Brief: Below are some records; copy each line in them that contains "using".
** Opening Stored data block **
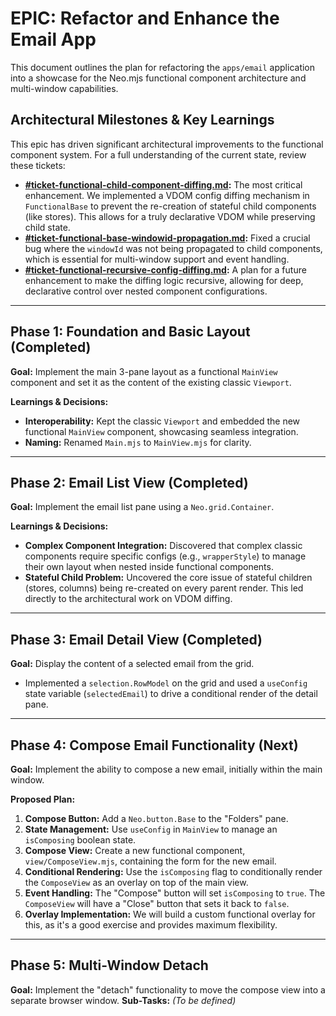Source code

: # EPIC: Refactor and Enhance the Email App

This document outlines the plan for refactoring the `apps/email` application into a showcase for the Neo.mjs functional component architecture and multi-window capabilities.

## Architectural Milestones & Key Learnings

This epic has driven significant architectural improvements to the functional component system. For a full understanding of the current state, review these tickets:

-   **[#ticket-functional-child-component-diffing.md](/.github/ticket-functional-child-component-diffing.md):** The most critical enhancement. We implemented a VDOM config diffing mechanism in `FunctionalBase` to prevent the re-creation of stateful child components (like stores). This allows for a truly declarative VDOM while preserving child state.
-   **[#ticket-functional-base-windowid-propagation.md](/.github/ticket-functional-base-windowid-propagation.md):** Fixed a crucial bug where the `windowId` was not being propagated to child components, which is essential for multi-window support and event handling.
-   **[#ticket-functional-recursive-config-diffing.md](/.github/ticket-functional-recursive-config-diffing.md):** A plan for a future enhancement to make the diffing logic recursive, allowing for deep, declarative control over nested component configurations.

---

## Phase 1: Foundation and Basic Layout (Completed)

**Goal:** Implement the main 3-pane layout as a functional `MainView` component and set it as the content of the existing classic `Viewport`.

**Learnings & Decisions:**
-   **Interoperability:** Kept the classic `Viewport` and embedded the new functional `MainView` component, showcasing seamless integration.
-   **Naming:** Renamed `Main.mjs` to `MainView.mjs` for clarity.

---

## Phase 2: Email List View (Completed)

**Goal:** Implement the email list pane using a `Neo.grid.Container`.

**Learnings & Decisions:**
-   **Complex Component Integration:** Discovered that complex classic components require specific configs (e.g., `wrapperStyle`) to manage their own layout when nested inside functional components.
-   **Stateful Child Problem:** Uncovered the core issue of stateful children (stores, columns) being re-created on every parent render. This led directly to the architectural work on VDOM diffing.

---

## Phase 3: Email Detail View (Completed)

**Goal:** Display the content of a selected email from the grid.
-   Implemented a `selection.RowModel` on the grid and used a `useConfig` state variable (`selectedEmail`) to drive a conditional render of the detail pane.

---

## Phase 4: Compose Email Functionality (Next)

**Goal:** Implement the ability to compose a new email, initially within the main window.

**Proposed Plan:**
1.  **Compose Button:** Add a `Neo.button.Base` to the "Folders" pane.
2.  **State Management:** Use `useConfig` in `MainView` to manage an `isComposing` boolean state.
3.  **Compose View:** Create a new functional component, `view/ComposeView.mjs`, containing the form for the new email.
4.  **Conditional Rendering:** Use the `isComposing` flag to conditionally render the `ComposeView` as an overlay on top of the main view.
5.  **Event Handling:** The "Compose" button will set `isComposing` to `true`. The `ComposeView` will have a "Close" button that sets it back to `false`.
6.  **Overlay Implementation:** We will build a custom functional overlay for this, as it's a good exercise and provides maximum flexibility.

---

## Phase 5: Multi-Window Detach

**Goal:** Implement the "detach" functionality to move the compose view into a separate browser window.
**Sub-Tasks:** *(To be defined)*

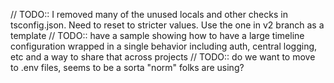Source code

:// TODO:: I removed many of the unused locals and other checks in tsconfig.json. Need to reset to stricter values. Use the one in v2 branch as a template
// TODO:: have a sample showing how to have a large timeline configuration wrapped in a single behavior including auth, central logging, etc and a way to share that across projects
// TODO:: do we want to move to .env files, seems to be a sorta "norm" folks are using?
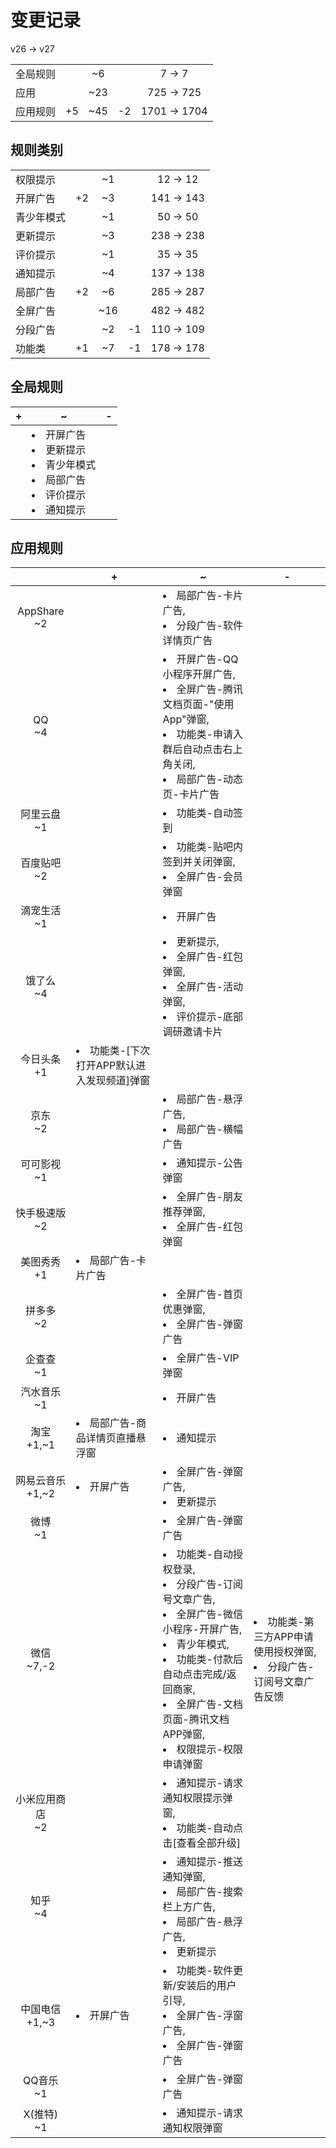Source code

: # 变更记录

v26 -> v27

||||||
|-|:-:|:-:|:-:|:-:|
|全局规则||~6||7 -> 7|
|应用||~23||725 -> 725|
|应用规则|+5|~45|-2|1701 -> 1704|

## 规则类别

||||||
|-|:-:|:-:|:-:|:-:|
|权限提示||~1||12 -> 12|
|开屏广告|+2|~3||141 -> 143|
|青少年模式||~1||50 -> 50|
|更新提示||~3||238 -> 238|
|评价提示||~1||35 -> 35|
|通知提示||~4||137 -> 138|
|局部广告|+2|~6||285 -> 287|
|全屏广告||~16||482 -> 482|
|分段广告||~2|-1|110 -> 109|
|功能类|+1|~7|-1|178 -> 178|

## 全局规则

|+|~|-|
|-|-|-|
||<li>开屏广告<li>更新提示<li>青少年模式<li>局部广告<li>评价提示<li>通知提示||

## 应用规则

||+|~|-|
|:-:|-|-|-|
|AppShare<br>~2||<li>局部广告-卡片广告,<li>分段广告-软件详情页广告||
|QQ<br>~4||<li>开屏广告-QQ小程序开屏广告,<li>全屏广告-腾讯文档页面-"使用App"弹窗,<li>功能类-申请入群后自动点击右上角关闭,<li>局部广告-动态页-卡片广告||
|阿里云盘<br>~1||<li>功能类-自动签到||
|百度贴吧<br>~2||<li>功能类-贴吧内签到并关闭弹窗,<li>全屏广告-会员弹窗||
|滴宠生活<br>~1||<li>开屏广告||
|饿了么<br>~4||<li>更新提示,<li>全屏广告-红包弹窗,<li>全屏广告-活动弹窗,<li>评价提示-底部调研邀请卡片||
|今日头条<br>+1|<li>功能类-[下次打开APP默认进入发现频道]弹窗|||
|京东<br>~2||<li>局部广告-悬浮广告,<li>局部广告-横幅广告||
|可可影视<br>~1||<li>通知提示-公告弹窗||
|快手极速版<br>~2||<li>全屏广告-朋友推荐弹窗,<li>全屏广告-红包弹窗||
|美图秀秀<br>+1|<li>局部广告-卡片广告|||
|拼多多<br>~2||<li>全屏广告-首页优惠弹窗,<li>全屏广告-弹窗广告||
|企查查<br>~1||<li>全屏广告-VIP弹窗||
|汽水音乐<br>~1||<li>开屏广告||
|淘宝<br>+1,~1|<li>局部广告-商品详情页直播悬浮窗|<li>通知提示||
|网易云音乐<br>+1,~2|<li>开屏广告|<li>全屏广告-弹窗广告,<li>更新提示||
|微博<br>~1||<li>全屏广告-弹窗广告||
|微信<br>~7,-2||<li>功能类-自动授权登录,<li>分段广告-订阅号文章广告,<li>全屏广告-微信小程序-开屏广告,<li>青少年模式,<li>功能类-付款后自动点击完成/返回商家,<li>全屏广告-文档页面-腾讯文档APP弹窗,<li>权限提示-权限申请弹窗|<li>功能类-第三方APP申请使用授权弹窗,<li>分段广告-订阅号文章广告反馈|
|小米应用商店<br>~2||<li>通知提示-请求通知权限提示弹窗,<li>功能类-自动点击[查看全部升级]||
|知乎<br>~4||<li>通知提示-推送通知弹窗,<li>局部广告-搜索栏上方广告,<li>局部广告-悬浮广告,<li>更新提示||
|中国电信<br>+1,~3|<li>开屏广告|<li>功能类-软件更新/安装后的用户引导,<li>全屏广告-浮窗广告,<li>全屏广告-弹窗广告||
|QQ音乐<br>~1||<li>全屏广告-弹窗广告||
|X(推特)<br>~1||<li>通知提示-请求通知权限弹窗||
** Closing Stored data block **
Answer to this exercise:
**Goal:** Implement the email list pane using a `Neo.grid.Container`.
// TODO:: do we want to move to .env files, seems to be a sorta "norm" folks are using?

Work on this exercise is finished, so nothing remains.